DESCRIPTION OF THE TASK: Omit every picture, then return the listing verbatim.

DATA FOR THE TASK:

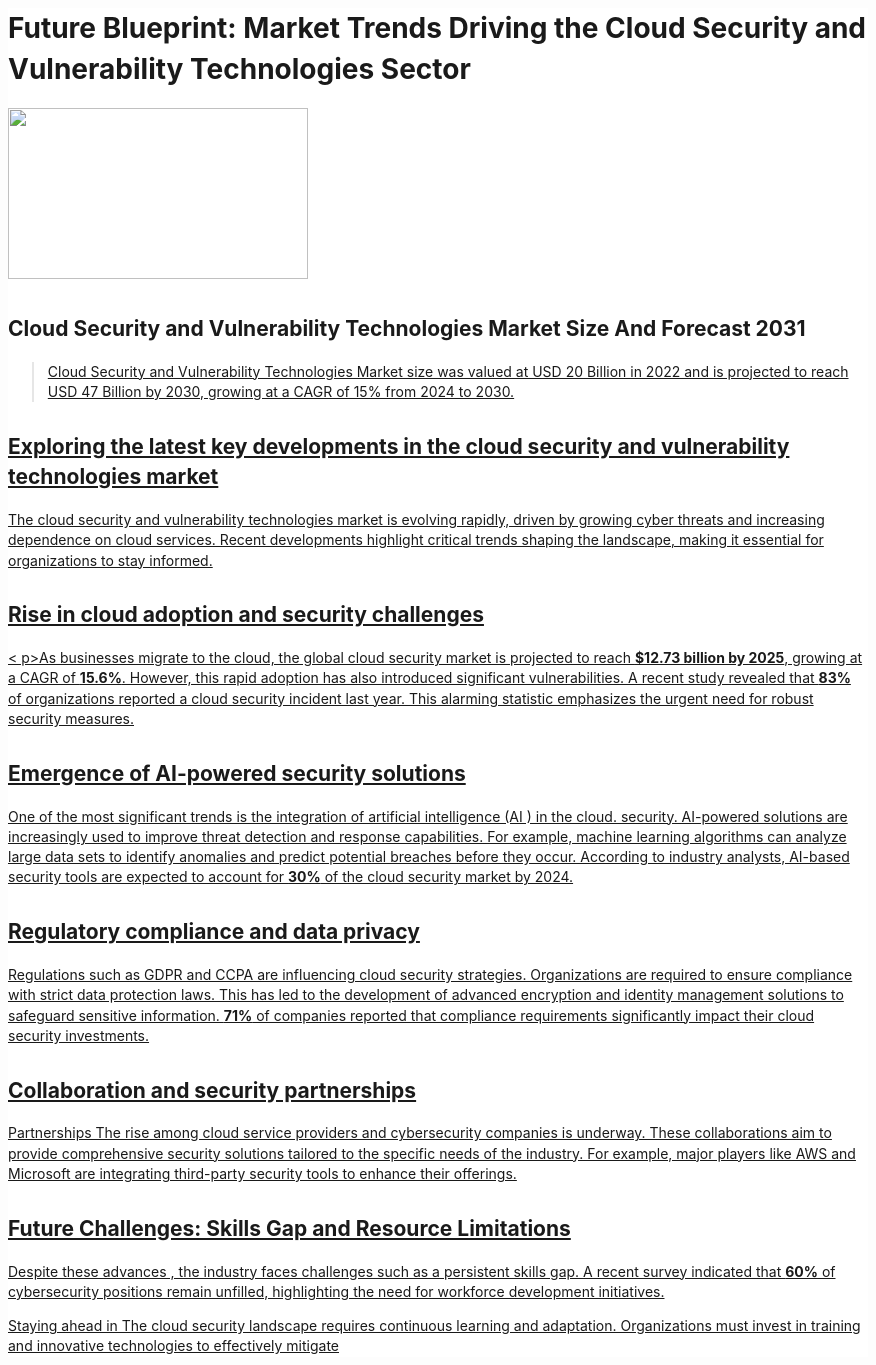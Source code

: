 <h1>Future Blueprint: Market Trends Driving the Cloud Security and Vulnerability Technologies Sector</h1><img src="https://ffe5etoiles.com/wp-content/uploads/2025/01/MST7-300x171.png" alt="" width="300" height="171" class="aligncenter size-medium wp-image-105565" /><h2>Cloud Security and Vulnerability Technologies Market Size And Forecast 2031</h2><blockquote><p><p><a href="https://www.verifiedmarketreports.com/download-sample/?rid=720052&utm_source=Github&utm_medium=362" target="_blank">Cloud Security and Vulnerability Technologies Market size was valued at USD 20 Billion in 2022 and is projected to reach USD 47 Billion by 2030, growing at a CAGR of 15% from 2024 to 2030.</strong></span></p></p></blockquote><h2>Exploring the latest key developments in the cloud security and vulnerability technologies market</h2><p>The cloud security and vulnerability technologies market is evolving rapidly, driven by growing cyber threats and increasing dependence on cloud services. Recent developments highlight critical trends shaping the landscape, making it essential for organizations to stay informed.</p><h2>Rise in cloud adoption and security challenges</h2>< p>As businesses migrate to the cloud, the global cloud security market is projected to reach <strong>$12.73 billion by 2025</strong>, growing at a CAGR of <strong>15.6%</strong>. However, this rapid adoption has also introduced significant vulnerabilities. A recent study revealed that <strong>83%</strong> of organizations reported a cloud security incident last year. This alarming statistic emphasizes the urgent need for robust security measures.</p><h2>Emergence of AI-powered security solutions</h2><p>One of the most significant trends is the integration of artificial intelligence (AI ) in the cloud. security. AI-powered solutions are increasingly used to improve threat detection and response capabilities. For example, machine learning algorithms can analyze large data sets to identify anomalies and predict potential breaches before they occur. According to industry analysts, AI-based security tools are expected to account for <strong>30%</strong> of the cloud security market by 2024.</p><h2>Regulatory compliance and data privacy </h2><p> Regulations such as GDPR and CCPA are influencing cloud security strategies. Organizations are required to ensure compliance with strict data protection laws. This has led to the development of advanced encryption and identity management solutions to safeguard sensitive information. <strong>71%</strong> of companies reported that compliance requirements significantly impact their cloud security investments.</p><h2>Collaboration and security partnerships</h2><p>Partnerships The rise among cloud service providers and cybersecurity companies is underway. These collaborations aim to provide comprehensive security solutions tailored to the specific needs of the industry. For example, major players like AWS and Microsoft are integrating third-party security tools to enhance their offerings.</p><h2>Future Challenges: Skills Gap and Resource Limitations</h2><p>Despite these advances , the industry faces challenges such as a persistent skills gap. A recent survey indicated that <strong>60%</strong> of cybersecurity positions remain unfilled, highlighting the need for workforce development initiatives.</p><p>Staying ahead in The cloud security landscape requires continuous learning and adaptation. Organizations must invest in training and innovative technologies to effectively mitigate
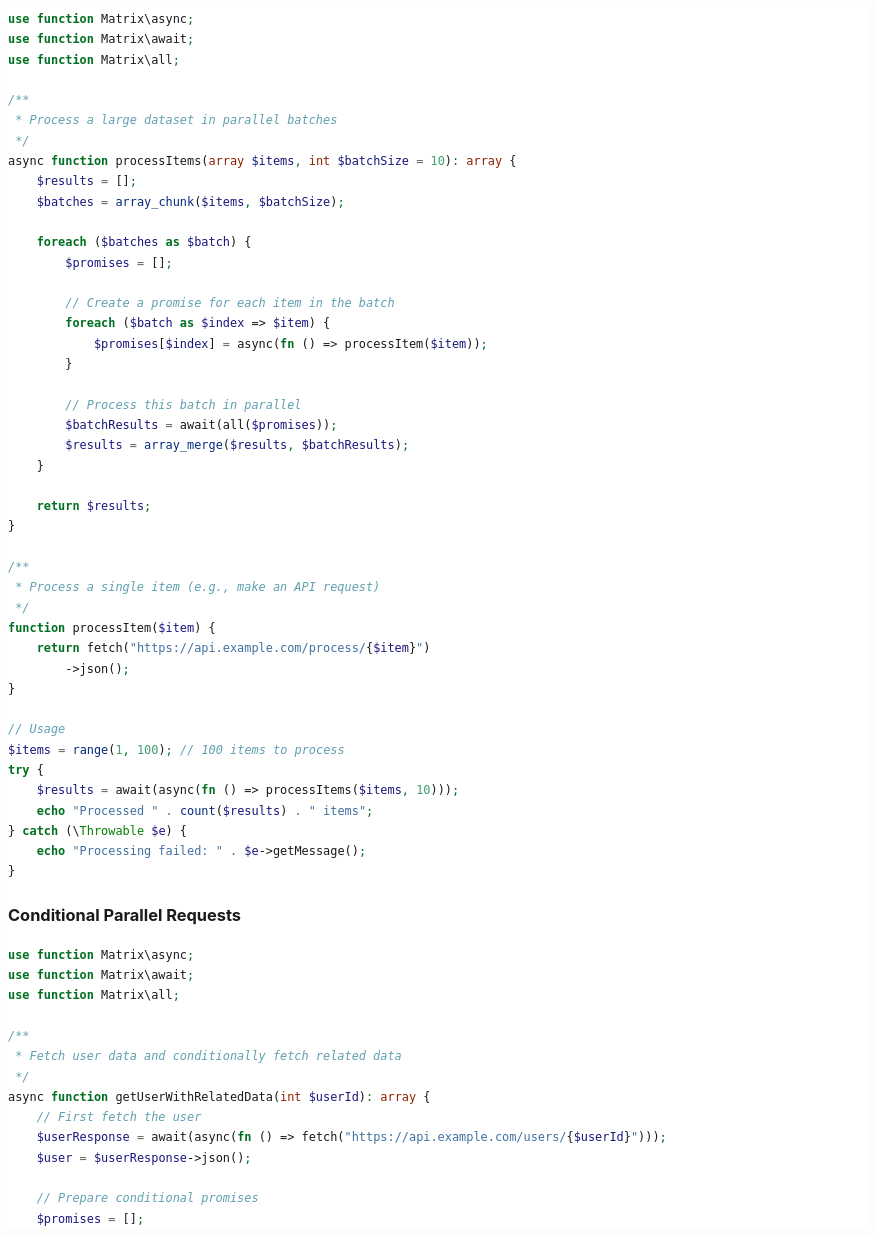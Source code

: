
 ```php
use function Matrix\async;
use function Matrix\await;
use function Matrix\all;

/**
 * Process a large dataset in parallel batches
 */
async function processItems(array $items, int $batchSize = 10): array {
    $results = [];
    $batches = array_chunk($items, $batchSize);

    foreach ($batches as $batch) {
        $promises = [];

        // Create a promise for each item in the batch
        foreach ($batch as $index => $item) {
            $promises[$index] = async(fn () => processItem($item));
        }

        // Process this batch in parallel
        $batchResults = await(all($promises));
        $results = array_merge($results, $batchResults);
    }

    return $results;
}

/**
 * Process a single item (e.g., make an API request)
 */
function processItem($item) {
    return fetch("https://api.example.com/process/{$item}")
        ->json();
}

// Usage
$items = range(1, 100); // 100 items to process
try {
    $results = await(async(fn () => processItems($items, 10)));
    echo "Processed " . count($results) . " items";
} catch (\Throwable $e) {
    echo "Processing failed: " . $e->getMessage();
}
```

### Conditional Parallel Requests

```php
use function Matrix\async;
use function Matrix\await;
use function Matrix\all;

/**
 * Fetch user data and conditionally fetch related data
 */
async function getUserWithRelatedData(int $userId): array {
    // First fetch the user
    $userResponse = await(async(fn () => fetch("https://api.example.com/users/{$userId}")));
    $user = $userResponse->json();

    // Prepare conditional promises
    $promises = [];

```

COMPLETED TASK:
Source code

: <h1>Future Blueprint: Market Trends Driving the Cloud Security and Vulnerability Technologies Sector</h1><img src="https://ffe5etoiles.com/wp-content/uploads/2025/01/MST7-300x171.png" alt="" width="300" height="171" class="aligncenter size-medium wp-image-105565" /><h2>Cloud Security and Vulnerability Technologies Market Size And Forecast 2031</h2><blockquote><p><p><a href="https://www.verifiedmarketreports.com/download-sample/?rid=720052&utm_source=Github&utm_medium=362" target="_blank">Cloud Security and Vulnerability Technologies Market size was valued at USD 20 Billion in 2022 and is projected to reach USD 47 Billion by 2030, growing at a CAGR of 15% from 2024 to 2030.</strong></span></p></p></blockquote><h2>Exploring the latest key developments in the cloud security and vulnerability technologies market</h2><p>The cloud security and vulnerability technologies market is evolving rapidly, driven by growing cyber threats and increasing dependence on cloud services. Recent developments highlight critical trends shaping the landscape, making it essential for organizations to stay informed.</p><h2>Rise in cloud adoption and security challenges</h2>< p>As businesses migrate to the cloud, the global cloud security market is projected to reach <strong>$12.73 billion by 2025</strong>, growing at a CAGR of <strong>15.6%</strong>. However, this rapid adoption has also introduced significant vulnerabilities. A recent study revealed that <strong>83%</strong> of organizations reported a cloud security incident last year. This alarming statistic emphasizes the urgent need for robust security measures.</p><h2>Emergence of AI-powered security solutions</h2><p>One of the most significant trends is the integration of artificial intelligence (AI ) in the cloud. security. AI-powered solutions are increasingly used to improve threat detection and response capabilities. For example, machine learning algorithms can analyze large data sets to identify anomalies and predict potential breaches before they occur. According to industry analysts, AI-based security tools are expected to account for <strong>30%</strong> of the cloud security market by 2024.</p><h2>Regulatory compliance and data privacy </h2><p> Regulations such as GDPR and CCPA are influencing cloud security strategies. Organizations are required to ensure compliance with strict data protection laws. This has led to the development of advanced encryption and identity management solutions to safeguard sensitive information. <strong>71%</strong> of companies reported that compliance requirements significantly impact their cloud security investments.</p><h2>Collaboration and security partnerships</h2><p>Partnerships The rise among cloud service providers and cybersecurity companies is underway. These collaborations aim to provide comprehensive security solutions tailored to the specific needs of the industry. For example, major players like AWS and Microsoft are integrating third-party security tools to enhance their offerings.</p><h2>Future Challenges: Skills Gap and Resource Limitations</h2><p>Despite these advances , the industry faces challenges such as a persistent skills gap. A recent survey indicated that <strong>60%</strong> of cybersecurity positions remain unfilled, highlighting the need for workforce development initiatives.</p><p>Staying ahead in The cloud security landscape requires continuous learning and adaptation. Organizations must invest in training and innovative technologies to effectively mitigate
Source code

:
 ```php
use function Matrix\async;
use function Matrix\await;
use function Matrix\all;

/**
 * Process a large dataset in parallel batches
 */
async function processItems(array $items, int $batchSize = 10): array {
    $results = [];
    $batches = array_chunk($items, $batchSize);

    foreach ($batches as $batch) {
        $promises = [];

        // Create a promise for each item in the batch
        foreach ($batch as $index => $item) {
            $promises[$index] = async(fn () => processItem($item));
        }

        // Process this batch in parallel
        $batchResults = await(all($promises));
        $results = array_merge($results, $batchResults);
    }

    return $results;
}

/**
 * Process a single item (e.g., make an API request)
 */
function processItem($item) {
    return fetch("https://api.example.com/process/{$item}")
        ->json();
}

// Usage
$items = range(1, 100); // 100 items to process
try {
    $results = await(async(fn () => processItems($items, 10)));
    echo "Processed " . count($results) . " items";
} catch (\Throwable $e) {
    echo "Processing failed: " . $e->getMessage();
}
```

### Conditional Parallel Requests

```php
use function Matrix\async;
use function Matrix\await;
use function Matrix\all;

/**
 * Fetch user data and conditionally fetch related data
 */
async function getUserWithRelatedData(int $userId): array {
    // First fetch the user
    $userResponse = await(async(fn () => fetch("https://api.example.com/users/{$userId}")));
    $user = $userResponse->json();

    // Prepare conditional promises
    $promises = [];

```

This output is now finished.